**Try it**.
Write out each line of the entries below that holds the word "shift".

(Source texts of formatted documents)
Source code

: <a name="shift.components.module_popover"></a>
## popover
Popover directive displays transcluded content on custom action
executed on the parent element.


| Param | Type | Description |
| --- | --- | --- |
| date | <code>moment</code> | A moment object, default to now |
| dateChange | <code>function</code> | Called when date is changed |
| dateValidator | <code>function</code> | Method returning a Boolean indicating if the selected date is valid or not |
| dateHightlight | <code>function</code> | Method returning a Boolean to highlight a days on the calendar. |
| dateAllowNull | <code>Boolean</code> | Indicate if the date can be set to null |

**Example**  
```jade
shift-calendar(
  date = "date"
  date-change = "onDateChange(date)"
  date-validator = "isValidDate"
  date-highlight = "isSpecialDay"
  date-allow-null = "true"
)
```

**Task response**.
: <a name="shift.components.module_popover"></a>
shift-calendar(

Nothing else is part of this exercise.